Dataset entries
((
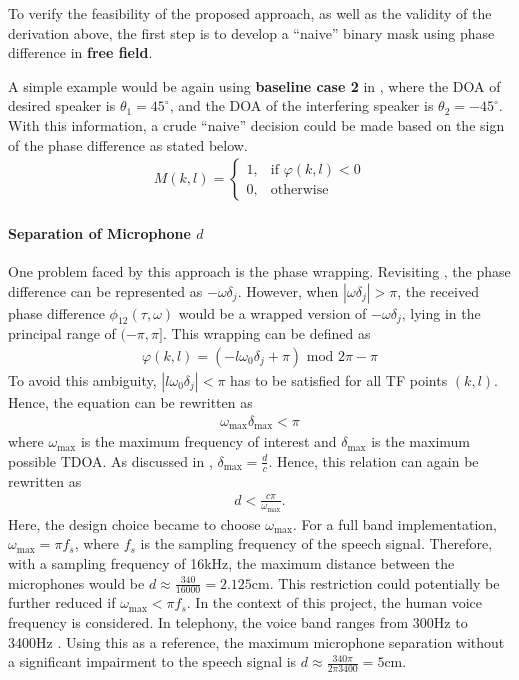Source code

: \documentclass[a4paper,twoside,12pt,hidelinks]{article}
\begin{document}
To verify the feasibility of the proposed approach, as well as the validity of the derivation above, the first step is to develop a ``naive'' binary mask using phase difference in \textbf{free field}.

A simple example would be again using \textbf{baseline case 2} in , where the DOA of desired speaker is $\theta_1 = 45^\circ$, and the DOA of the interfering speaker is $\theta_2 = -45^\circ$. With this information, a crude ``naive'' decision could be made based on the sign of the phase difference as stated below.
\begin{align}
M(k,l) = \begin{cases} 1, & \text{if } \varphi(k,l)<0 \\ 0, & \text{otherwise} \end{cases} \label{eq:naivemask}
\end{align}
\paragraph{Separation of Microphone $d$}
One problem faced by this approach is the phase wrapping. Revisiting , the phase difference can be represented as $-\omega\delta_j$. However, when $|\omega\delta_j|>\pi$, the received phase difference $\phi_{12}(\tau,\omega)$ would be a wrapped version of $-\omega\delta_j$, lying in the principal range of $(-\pi,\pi]$. This wrapping can be defined as 
\begin{align}
\varphi(k,l)=(-l\omega_0\delta_j+\pi)\text{ mod }2\pi -\pi
\end{align}
To avoid this ambiguity, $|l\omega_0\delta_j|<\pi$ has to be satisfied for all TF points $(k,l)$. Hence, the equation can be rewritten as 
\begin{align}
\omega_\text{max}\delta_\text{max}<\pi
\end{align}
where $\omega_\text{max}$ is the maximum frequency of interest and $\delta_\text{max}$ is the maximum possible TDOA. As discussed in , $\delta_\text{max}=\frac{d}{c}$. Hence, this relation can again be rewritten as
\begin{align}
d < \frac{c\pi}{\omega_\text{max}}.
\end{align}
Here, the design choice became to choose $\omega_\text{max}$. For a full band implementation, $\omega_\text{max}=\pi f_s$, where $f_s$ is the sampling frequency of the speech signal. Therefore, with a sampling frequency of 16kHz, the maximum distance between the microphones would be $d\approx\frac{340}{16000}=2.125\text{cm}$. This restriction could potentially be further reduced if $\omega_\text{max}<\pi f_s$. In the context of this project, the human voice frequency is considered. In telephony, the voice band ranges from 300Hz to 3400Hz \cite{Freeman2005FundamentalsTelecommunications}. Using this as a reference, the maximum microphone separation without a significant impairment to the speech signal is $d\approx\frac{340\pi}{2\pi3400}=5\text{cm}$. 
\end{document}
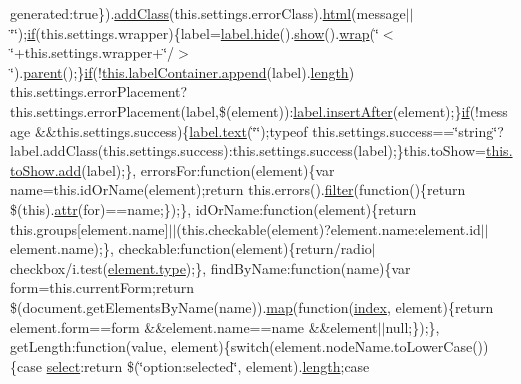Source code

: \begin{DoxyCompactItemize}
generated\+:true\}).\hyperlink{jquery-1_810_82-vsdoc_8js_ac98f6924e42def59f1eb8d3ea1892a8e}{add\+Class}(this.\+settings.\+error\+Class).\hyperlink{jquery-1_810_82-vsdoc_8js_a54a716632718016dd4e400e83a0970e2}{html}(message$\vert$$\vert$\char`\"{}\char`\"{});\hyperlink{packages_2_respond_81_82_80_2content_2_scripts_2respond_8min_8js_a93851d60dd037a83509a1757b9ee7b66}{if}(this.\+settings.\+wrapper)\{label=\hyperlink{jquery-1_810_82-vsdoc_8js_ab184a969b4c8542290dae744d90fd4d2}{label.\+hide}().\hyperlink{jquery-1_810_82-vsdoc_8js_a8dcdb81268297f0ecf76be5e6aebd05c}{show}().\hyperlink{jquery-1_810_82-vsdoc_8js_a75991b1c3d71522ced1bf65ab3b07902}{wrap}(\char`\"{}$<$\char`\"{}+this.\+settings.\+wrapper+\char`\"{}/$>$\char`\"{}).\hyperlink{jquery-1_810_82-vsdoc_8js_aed9b5e7a755bcccb282f9b06c00a6822}{parent}();\}\hyperlink{packages_2_respond_81_82_80_2content_2_scripts_2respond_8min_8js_a93851d60dd037a83509a1757b9ee7b66}{if}(!\hyperlink{jquery-1_810_82-vsdoc_8js_a6b9ad5e0cf5c7480e9a327c771349a90}{this.\+label\+Container.\+append}(label).\hyperlink{jquery-1_810_82-vsdoc_8js_aa7de35d58da66d9944ab9cbe82c19640}{length}) this.\+settings.\+error\+Placement?this.\+settings.\+error\+Placement(label,\$(element))\+:\hyperlink{jquery-1_810_82-vsdoc_8js_a6337c8bc3e44ee2285abf58492aed7f2}{label.\+insert\+After}(element);\}\hyperlink{packages_2_respond_81_82_80_2content_2_scripts_2respond_8min_8js_a93851d60dd037a83509a1757b9ee7b66}{if}(!message \&\&this.\+settings.\+success)\{\hyperlink{jquery-1_810_82-vsdoc_8js_aa5b77da29631a344064bb3d20c8702de}{label.\+text}(\char`\"{}\char`\"{});typeof this.\+settings.\+success==\char`\"{}string\char`\"{}?label.\+add\+Class(this.\+settings.\+success)\+:this.\+settings.\+success(label);\}this.\+to\+Show=\hyperlink{jquery-1_810_82-vsdoc_8js_a2f34e089948aad779d5a43c9b381caa6}{this.\+to\+Show.\+add}(label);\}, errors\+For\+:function(element)\{var name=this.\+id\+Or\+Name(element);return this.\+errors().\hyperlink{jquery-1_810_82-vsdoc_8js_ac99d0cf56cab46114f5765a14e03ad6d}{filter}(function()\{return \$(this).\hyperlink{jquery-1_810_82-vsdoc_8js_aa76c97588b348e5c1975810431456d90}{attr}(\textquotesingle{}for\textquotesingle{})==name;\});\}, id\+Or\+Name\+:function(element)\{return this.\+groups\mbox{[}element.\+name\mbox{]}$\vert$$\vert$(this.\+checkable(element)?element.\+name\+:element.\+id$\vert$$\vert$element.\+name);\}, checkable\+:function(element)\{return/radio$\vert$checkbox/i.\+test(\hyperlink{jquery-1_810_82-vsdoc_8js_a3940565e83a9bfd10d95ffd27536da91}{element.\+type});\}, find\+By\+Name\+:function(name)\{var form=this.\+current\+Form;return \$(document.\+get\+Elements\+By\+Name(name)).\hyperlink{jquery-1_810_82-vsdoc_8js_a20838f8c4bedc779e51bf830f5a4d471}{map}(function(\hyperlink{jquery-1_810_82-vsdoc_8js_a75bb12d1f23302a9eea93a6d89d0193e}{index}, element)\{return element.\+form==form \&\&element.\+name==name \&\&element$\vert$$\vert$null;\});\}, get\+Length\+:function(value, element)\{switch(element.\+node\+Name.\+to\+Lower\+Case())\{case \textquotesingle{}\hyperlink{jquery-1_810_82-vsdoc_8js_a861f73402c6bb8457b04e4c36686ce8c}{select}\textquotesingle{}\+:return \$(\char`\"{}option\+:selected\char`\"{}, element).\hyperlink{jquery-1_810_82-vsdoc_8js_aa7de35d58da66d9944ab9cbe82c19640}{length};case 
\end{DoxyCompactItemize}
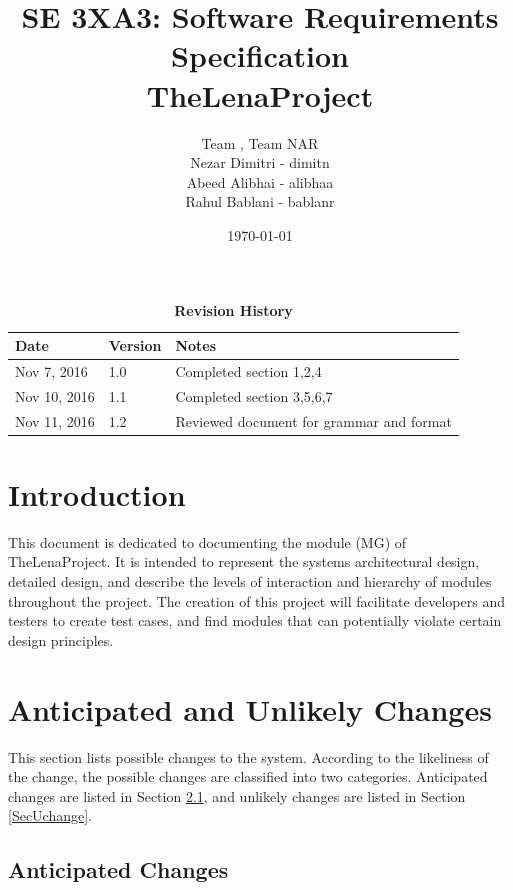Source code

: \documentclass[12pt, titlepage]{article}
\title{SE 3XA3: Software Requirements Specification\\TheLenaProject}
\author{Team \1, Team NAR
		 \\ Nezar Dimitri - dimitn
		 \\ Abeed Alibhai - alibhaa
		 \\ Rahul Bablani - bablanr
}
\date{\today}
\begin{document}
\maketitle
{}
\tableofcontents
\listoftables
\listoffigures

\begin{table}[htbp]
\caption{\bf Revision History}
\begin{tabularx}{\textwidth}{p{3cm}p{2cm}X}
\toprule {\bf Date} & {\bf Version} & {\bf Notes}\\
\midrule
Nov 7, 2016 & 1.0 & Completed section 1,2,4 \\
Nov 10, 2016 & 1.1 & Completed section 3,5,6,7 \\
Nov 11, 2016 & 1.2 & Reviewed document for grammar and format\\
\bottomrule
\end{tabularx}
\end{table}

\clearpage




\section{Introduction}

This document is dedicated to documenting the module (MG) of
TheLenaProject. It is intended to represent the systems architectural design, detailed design, and describe the levels of interaction and hierarchy of modules throughout the project. The creation of this project will facilitate developers and testers to create test cases, and find modules that can potentially violate certain design principles.

\section{Anticipated and Unlikely Changes} \label{SecChange}

This section lists possible changes to the system. According to the likeliness
of the change, the possible changes are classified into two
categories. Anticipated changes are listed in Section \ref{SecAchange}, and
unlikely changes are listed in Section \ref{SecUchange}.

\subsection{Anticipated Changes} \label{SecAchange}
\end{document}
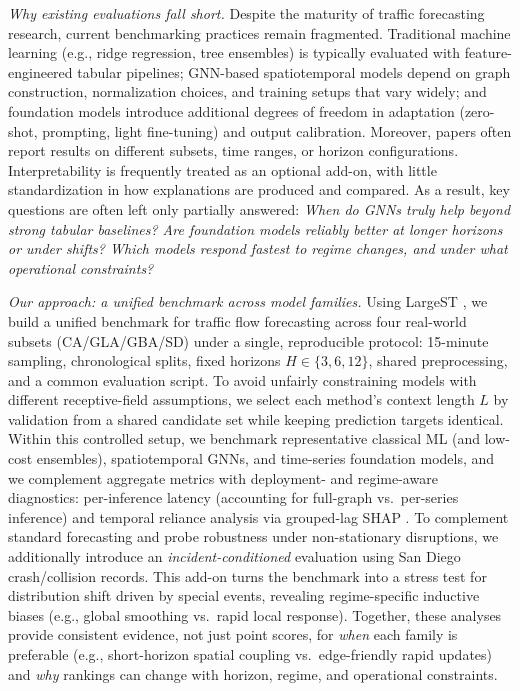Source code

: \documentclass[10pt]{article}
\begin{document}
\textit{Why existing evaluations fall short.}
Despite the maturity of traffic forecasting research, current benchmarking practices remain fragmented. Traditional machine learning (e.g., ridge regression, tree ensembles) is typically evaluated with feature-engineered tabular pipelines; GNN-based spatiotemporal models depend on graph construction, normalization choices, and training setups that vary widely; and foundation models introduce additional degrees of freedom in adaptation (zero-shot, prompting, light fine-tuning) and output calibration. Moreover, papers often report results on different subsets, time ranges, or horizon configurations. Interpretability is frequently treated as an optional add-on, with little standardization in how explanations are produced and compared. As a result, key questions are often left only partially answered: \emph{When do GNNs truly help beyond strong
tabular baselines? Are foundation models reliably better at longer horizons or under shifts? Which models respond
fastest to regime changes, and under what operational constraints?}


\textit{Our approach: a unified benchmark across model families.}
Using {LargeST} \cite{liu2023largest}, we build a unified benchmark for traffic flow forecasting across four
real-world subsets (CA/GLA/GBA/SD) under a single, reproducible protocol: 15-minute sampling, chronological splits,
fixed horizons $H \in \{3,6,12\}$, shared preprocessing, and a common evaluation script. To avoid unfairly constraining models with different receptive-field assumptions, we select each method's context length $L$ by validation from a shared candidate set while keeping prediction targets identical. Within this controlled setup, we benchmark
representative classical ML (and low-cost ensembles), spatiotemporal GNNs, and time-series foundation models, and we complement aggregate metrics with deployment- and regime-aware diagnostics: per-inference latency (accounting for
full-graph vs.\ per-series inference) and temporal reliance analysis via grouped-lag SHAP \cite{lundberg2017shap}. To complement standard forecasting and probe robustness under non-stationary disruptions, we additionally
introduce an \emph{incident-conditioned} evaluation using San Diego crash/collision records. This add-on turns the
benchmark into a stress test for distribution shift driven by special events, revealing regime-specific inductive
biases (e.g., global smoothing vs.\ rapid local response).
Together, these analyses provide consistent evidence, not just point scores, for \emph{when} each family is
preferable (e.g., short-horizon spatial coupling vs.\ edge-friendly rapid updates) and \emph{why} rankings can change
with horizon, regime, and operational constraints.
\end{document}
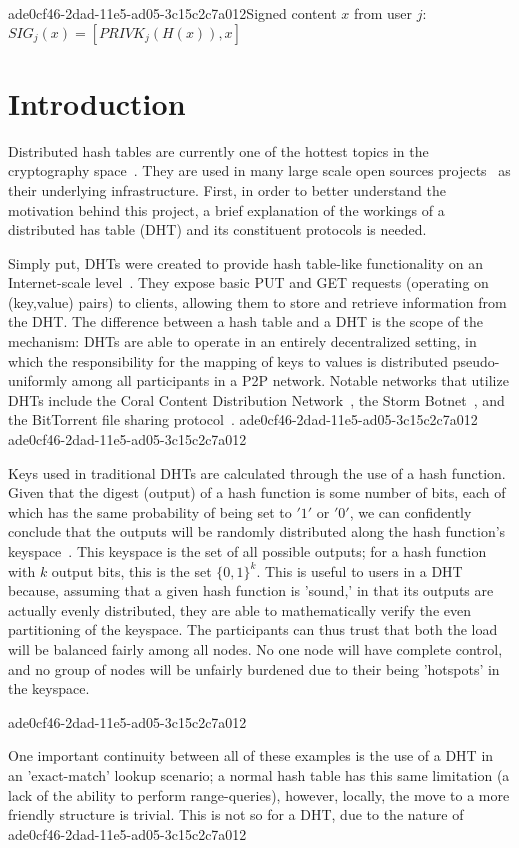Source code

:\documentclass[12pt]{article}
\begin{document}
ade0cf46-2dad-11e5-ad05-3c15c2c7a012Signed content $x$ from user $j$: $SIG_j(x) = \left[ PRIVK_j( H(x) ), x \right]$

\section{Introduction}
\par Distributed hash tables are currently one of the hottest topics in the cryptography space~\cite{Stoica:2001dj,Rowstron:2001ea,Ratnasamy:2001wn}. They are used in many large scale open sources projects~\cite{Freitas:2013tb,Xu:2010vs,Perfitt:2010fh} as their underlying infrastructure. First, in order to better understand the motivation behind this project, a brief explanation of the workings of a distributed has table (DHT) and its constituent protocols is needed.

\par Simply put, DHTs were created to provide hash table-like functionality on an Internet-scale level~\cite{Ratnasamy:2001wn}. They expose basic PUT and GET requests (operating on (key,value) pairs) to clients, allowing them to store and retrieve information from the DHT. The difference between a hash table and a DHT is the scope of the mechanism: DHTs are able to operate in an entirely decentralized setting, in which the responsibility for the mapping of keys to values is distributed pseudo-uniformly among all participants in a P2P network. Notable networks that utilize DHTs include the Coral Content Distribution Network~\cite{Freedman:2004vb}, the Storm Botnet~\cite{Holz:2008uk}, and the BitTorrent file sharing protocol~\cite{Cohen:y1_8mBnw}.
ade0cf46-2dad-11e5-ad05-3c15c2c7a012
ade0cf46-2dad-11e5-ad05-3c15c2c7a012\par Keys used in traditional DHTs are calculated through the use of a hash function. Given that the digest (output) of a hash function is some number of bits, each of which has the same probability of being set to $'1'$ or $'0'$, we can confidently conclude that the outputs will be randomly distributed along the hash function's keyspace~. This keyspace is the set of all possible outputs; for a hash function with $k$ output bits, this is the set $\{0,1\}^k$. This is useful to users in a DHT because, assuming that a given hash function is 'sound,' in that its outputs are actually evenly distributed, they are able to mathematically verify the even partitioning of the keyspace. The participants can thus trust that both the load will be balanced fairly among all nodes. No one node will have complete control, and no group of nodes will be unfairly burdened due to their being 'hotspots' in the keyspace.~

ade0cf46-2dad-11e5-ad05-3c15c2c7a012\par One important continuity between all of these examples is the use of a DHT in an 'exact-match' lookup scenario; a normal hash table has this same limitation (a lack of the ability to perform range-queries), however, locally, the move to a more friendly structure is trivial. This is not so for a DHT, due to the nature of
ade0cf46-2dad-11e5-ad05-3c15c2c7a012\printbibliography
\end{document}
))
## TASK TO COMPLETE
Within the data above, the span starting at the line containing "tabular baselines? Are" and ending at the line containing "biases (e.g., global" is to be retyped exactly, with no other lines.

## ANSWER
tabular baselines? Are foundation models reliably better at longer horizons or under shifts? Which models respond
fastest to regime changes, and under what operational constraints?}


\textit{Our approach: a unified benchmark across model families.}
Using {LargeST} \cite{liu2023largest}, we build a unified benchmark for traffic flow forecasting across four
real-world subsets (CA/GLA/GBA/SD) under a single, reproducible protocol: 15-minute sampling, chronological splits,
fixed horizons $H \in \{3,6,12\}$, shared preprocessing, and a common evaluation script. To avoid unfairly constraining models with different receptive-field assumptions, we select each method's context length $L$ by validation from a shared candidate set while keeping prediction targets identical. Within this controlled setup, we benchmark
representative classical ML (and low-cost ensembles), spatiotemporal GNNs, and time-series foundation models, and we complement aggregate metrics with deployment- and regime-aware diagnostics: per-inference latency (accounting for
full-graph vs.\ per-series inference) and temporal reliance analysis via grouped-lag SHAP \cite{lundberg2017shap}. To complement standard forecasting and probe robustness under non-stationary disruptions, we additionally
introduce an \emph{incident-conditioned} evaluation using San Diego crash/collision records. This add-on turns the
benchmark into a stress test for distribution shift driven by special events, revealing regime-specific inductive
biases (e.g., global smoothing vs.\ rapid local response).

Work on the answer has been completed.